◆ ACTION ITEM:
Repeat everything from the first line of the listing below through the line that contains "Duik’s **comprehensiveness**, **ease", exactly. Leave out pictures.

◆ GIVEN DATA:
★ ★ ★ ★ ★ ★ ★
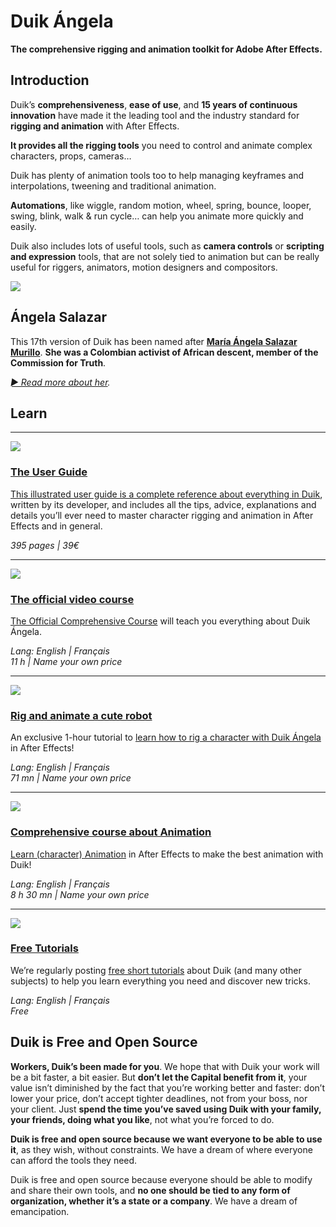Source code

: # Duik Ángela

**The comprehensive rigging and animation toolkit for Adobe After Effects.**

## Introduction

Duik’s **comprehensiveness**, **ease of use**, and **15 years of continuous innovation** have made it the leading tool and the industry standard for **rigging and animation** with After Effects.

**It provides all the rigging tools** you need to control and animate complex characters, props, cameras…

Duik has plenty of animation tools too to help managing keyframes and interpolations, tweening and traditional animation.

**Automations**, like wiggle, random motion, wheel, spring, bounce, looper, swing, blink, walk & run cycle… can help you animate more quickly and easily.

Duik also includes lots of useful tools, such as **camera controls** or **scripting and expression** tools, that are not solely tied to animation but can be really useful for riggers, animators, motion designers and compositors.

![](https://rxlaboratory.org/wp-content/uploads/angela.jpeg)

## Ángela Salazar

This 17th version of Duik has been named after **[María Ángela Salazar Murillo](http://duik.rxlab.guide/Angela/angela.html)**. **She was a Colombian activist of African descent, member of the Commission for Truth**.

*[► Read more about her](http://duik.rxlab.guide/Angela/angela.html).*

## Learn

---

[![](https://rxlaboratory.org/wp-content/uploads/DSC4328-1024x1024.jpg)](https://rxlaboratorio.org/product/duik-angela-user-guide/)

### [The User Guide](https://rxlaboratorio.org/product/duik-angela-user-guide/)

[This illustrated user guide is a complete reference about every­thing in Duik](https://rxlaboratorio.org/product/duik-angela-user-guide/), written by its developer, and includes all the tips, advice, explanations and details you’ll ever need to master character rigging and animation in After Effects and in general.

*395 pages | 39€*

---

[![](https://rxlaboratory.org/wp-content/uploads/banner_en-1024x455.jpg)](https://rxlaboratorio.org/rx-tutorial/duik-17/)

### [The official video course](https://rxlaboratorio.org/rx-tutorial/duik-17/)

[The Official Comprehensive Course](https://rxlaboratorio.org/rx-tutorial/duik-17/) will teach you everything about Duik Ángela.

*Lang: English | Français*  
*11 h | Name your own price*

---

[![](https://rxlaboratory.org/wp-content/uploads/banner_cute_robot-1024x455.jpg)](https://rxlaboratorio.org/rx-tutorial/duik-cute-robot/)

### [Rig and animate a cute robot](https://rxlaboratorio.org/rx-tutorial/duik-cute-robot/)

An exclusive 1-hour tutorial to [learn how to rig a character with Duik Ángela](https://rxlaboratorio.org/rx-tutorial/duik-cute-robot/) in After Effects!

*Lang: English | Français*  
*71 mn | Name your own price*

---

[![](https://rxlaboratory.org/wp-content/uploads/Thumbnail_rect-1024x455.jpg)](https://rxlaboratorio.org/rx-tutorial/tutorial-the-comprehensive-course-about-animation-with-after-effects/)

### [Comprehensive course about Animation](https://rxlaboratorio.org/rx-tutorial/tutorial-the-comprehensive-course-about-animation-with-after-effects/)

[Learn (character) Animation](https://rxlaboratorio.org/rx-tutorial/tutorial-the-comprehensive-course-about-animation-with-after-effects/) in After Effects to make the best animation with Duik!

*Lang: English | Français*  
*8 h 30 mn | Name your own price*

---

[![](https://rxlaboratory.org/wp-content/uploads/banner_10tuts-1024x455.jpg)](https://rxlaboratorio.org/tutorials/)

### [Free Tutorials](https://rxlaboratorio.org/tutorials/)

We’re regularly posting [free short tutorials](https://rxlaboratorio.org/tutorials/) about Duik (and many other subjects) to help you learn everything you need and discover new tricks.

*Lang: English | Français*  
*Free*

## Duik is Free and Open Source

**Workers, Duik’s been made for you**. We hope that with Duik your work will be a bit faster, a bit easier. But **don’t let the Capital benefit from it**, your value isn’t diminished by the fact that you’re working better and faster: don’t lower your price, don’t accept tighter deadlines, not from your boss, nor your client.
Just **spend the time you’ve saved using Duik with your family, your friends, doing what you like**, not what you’re forced to do.

**Duik is free and open source because we want everyone to be able to use it**, as they wish, without constraints. We have a dream of where everyone can afford the tools they need.

Duik is free and open source because everyone should be able to modify and share their own tools, and **no one should be tied to any form of organization, whether it’s a state or a company**. We have a dream of emancipation.

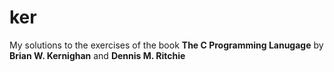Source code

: # ker

My solutions to the exercises of the book **The C Programming Lanugage** by **Brian W. Kernighan** and **Dennis M. Ritchie**
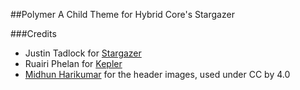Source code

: ##Polymer
A Child Theme for Hybrid Core's Stargazer


###Credits
- Justin Tadlock for [Stargazer](https://wordpress.org/themes/stargazer)
- Ruairi Phelan for [Kepler](https://wordpress.org/themes/kepler)
- [Midhun Harikumar](http://midhunhk.blogspot.in/2014/07/android-l-release-artwork.html) for the header images, used under CC by 4.0

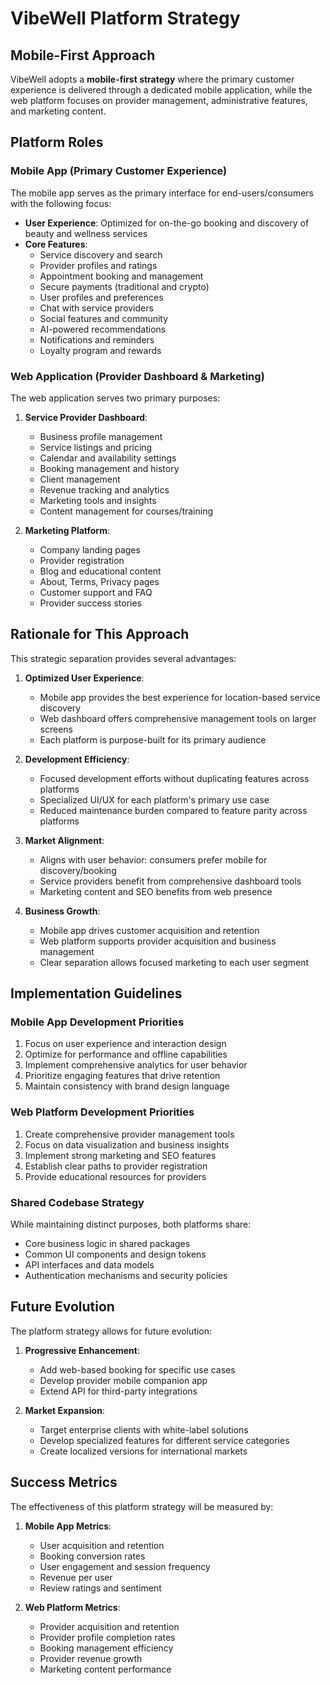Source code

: # VibeWell Platform Strategy

## Mobile-First Approach

VibeWell adopts a **mobile-first strategy** where the primary customer experience is delivered through a dedicated mobile application, while the web platform focuses on provider management, administrative features, and marketing content.

## Platform Roles

### Mobile App (Primary Customer Experience)

The mobile app serves as the primary interface for end-users/consumers with the following focus:

- **User Experience**: Optimized for on-the-go booking and discovery of beauty and wellness services
- **Core Features**:
  - Service discovery and search
  - Provider profiles and ratings
  - Appointment booking and management
  - Secure payments (traditional and crypto)
  - User profiles and preferences
  - Chat with service providers
  - Social features and community
  - AI-powered recommendations
  - Notifications and reminders
  - Loyalty program and rewards

### Web Application (Provider Dashboard & Marketing)

The web application serves two primary purposes:

1. **Service Provider Dashboard**:
   - Business profile management
   - Service listings and pricing
   - Calendar and availability settings
   - Booking management and history
   - Client management
   - Revenue tracking and analytics
   - Marketing tools and insights
   - Content management for courses/training

2. **Marketing Platform**:
   - Company landing pages
   - Provider registration
   - Blog and educational content
   - About, Terms, Privacy pages
   - Customer support and FAQ
   - Provider success stories

## Rationale for This Approach

This strategic separation provides several advantages:

1. **Optimized User Experience**:
   - Mobile app provides the best experience for location-based service discovery
   - Web dashboard offers comprehensive management tools on larger screens
   - Each platform is purpose-built for its primary audience

2. **Development Efficiency**:
   - Focused development efforts without duplicating features across platforms
   - Specialized UI/UX for each platform's primary use case
   - Reduced maintenance burden compared to feature parity across platforms

3. **Market Alignment**:
   - Aligns with user behavior: consumers prefer mobile for discovery/booking
   - Service providers benefit from comprehensive dashboard tools
   - Marketing content and SEO benefits from web presence

4. **Business Growth**:
   - Mobile app drives customer acquisition and retention
   - Web platform supports provider acquisition and business management
   - Clear separation allows focused marketing to each user segment

## Implementation Guidelines

### Mobile App Development Priorities

1. Focus on user experience and interaction design
2. Optimize for performance and offline capabilities
3. Implement comprehensive analytics for user behavior
4. Prioritize engaging features that drive retention
5. Maintain consistency with brand design language

### Web Platform Development Priorities

1. Create comprehensive provider management tools
2. Focus on data visualization and business insights
3. Implement strong marketing and SEO features
4. Establish clear paths to provider registration
5. Provide educational resources for providers

### Shared Codebase Strategy

While maintaining distinct purposes, both platforms share:

- Core business logic in shared packages
- Common UI components and design tokens
- API interfaces and data models
- Authentication mechanisms and security policies

## Future Evolution

The platform strategy allows for future evolution:

1. **Progressive Enhancement**:
   - Add web-based booking for specific use cases
   - Develop provider mobile companion app
   - Extend API for third-party integrations

2. **Market Expansion**:
   - Target enterprise clients with white-label solutions
   - Develop specialized features for different service categories
   - Create localized versions for international markets

## Success Metrics

The effectiveness of this platform strategy will be measured by:

1. **Mobile App Metrics**:
   - User acquisition and retention
   - Booking conversion rates
   - User engagement and session frequency
   - Revenue per user
   - Review ratings and sentiment

2. **Web Platform Metrics**:
   - Provider acquisition and retention
   - Provider profile completion rates
   - Booking management efficiency
   - Provider revenue growth
   - Marketing content performance 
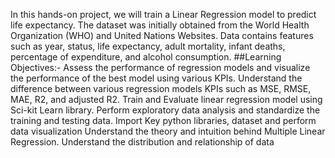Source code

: In this hands-on project, we will train a Linear Regression model to predict life expectancy. The dataset was initially obtained from the World Health Organization (WHO) and United Nations Websites. Data contains features such as year, status, life expectancy, adult mortality, infant deaths, percentage of expenditure, and alcohol consumption.
##Learning Objectives:-
 Assess the performance of regression models and visualize the performance of the best model using various KPIs.
 Understand the difference between various regression models KPIs such as MSE, RMSE, MAE, R2, and adjusted R2.
 Train and Evaluate linear regression model using Sci-kit Learn library.
 Perform exploratory data analysis and standardize the training and testing data.
 Import Key python libraries, dataset and perform data visualization
 Understand the theory and intuition behind Multiple Linear Regression.
 Understand the distribution and relationship of data
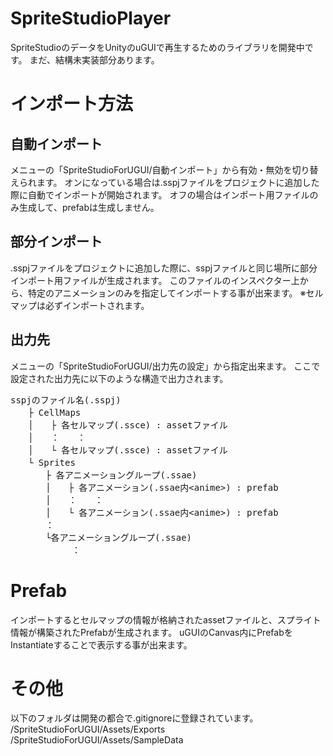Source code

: SpriteStudioPlayer
==================

SpriteStudioのデータをUnityのuGUIで再生するためのライブラリを開発中です。
まだ、結構未実装部分あります。



インポート方法
==

## 自動インポート
メニューの「SpriteStudioForUGUI/自動インポート」から有効・無効を切り替えられます。
オンになっている場合は.sspjファイルをプロジェクトに追加した際に自動でインポートが開始されます。
オフの場合はインポート用ファイルのみ生成して、prefabは生成しません。


## 部分インポート
.sspjファイルをプロジェクトに追加した際に、sspjファイルと同じ場所に部分インポート用ファイルが生成されます。
このファイルのインスペクター上から、特定のアニメーションのみを指定してインポートする事が出来ます。
※セルマップは必ずインポートされます。


## 出力先
メニューの「SpriteStudioForUGUI/出力先の設定」から指定出来ます。
ここで設定された出力先に以下のような構造で出力されます。
<pre>sspjのファイル名(.sspj)
　　├ CellMaps
　　│　　├ 各セルマップ(.ssce) : assetファイル
　　│　　：　　：
　　│　　└ 各セルマップ(.ssce) : assetファイル
　　└ Sprites
　　　　├ 各アニメーショングループ(.ssae)
　　　　│　　├ 各アニメーション(.ssae内&lt;anime&gt;) : prefab
　　　　│　　：　　：
　　　　│　　└ 各アニメーション(.ssae内&lt;anime&gt;) : prefab
　　　　：
　　　　└各アニメーショングループ(.ssae)
　　　　　　　：
</pre>

Prefab
==

インポートするとセルマップの情報が格納されたassetファイルと、スプライト情報が構築されたPrefabが生成されます。
uGUIのCanvas内にPrefabをInstantiateすることで表示する事が出来ます。


その他
==
以下のフォルダは開発の都合で.gitignoreに登録されています。
/SpriteStudioForUGUI/Assets/Exports
/SpriteStudioForUGUI/Assets/SampleData

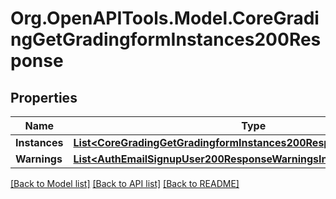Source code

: # Org.OpenAPITools.Model.CoreGradingGetGradingformInstances200Response

## Properties

Name | Type | Description | Notes
------------ | ------------- | ------------- | -------------
**Instances** | [**List&lt;CoreGradingGetGradingformInstances200ResponseInstancesInner&gt;**](CoreGradingGetGradingformInstances200ResponseInstancesInner.md) |  | 
**Warnings** | [**List&lt;AuthEmailSignupUser200ResponseWarningsInner&gt;**](AuthEmailSignupUser200ResponseWarningsInner.md) |  | [optional] 

[[Back to Model list]](../README.md#documentation-for-models) [[Back to API list]](../README.md#documentation-for-api-endpoints) [[Back to README]](../README.md)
★ ★ ★ ★ ★ ★ ★
◆ OUTPUT:
Source code

: # Duik Ángela

**The comprehensive rigging and animation toolkit for Adobe After Effects.**

## Introduction

Duik’s **comprehensiveness**, **ease of use**, and **15 years of continuous innovation** have made it the leading tool and the industry standard for **rigging and animation** with After Effects.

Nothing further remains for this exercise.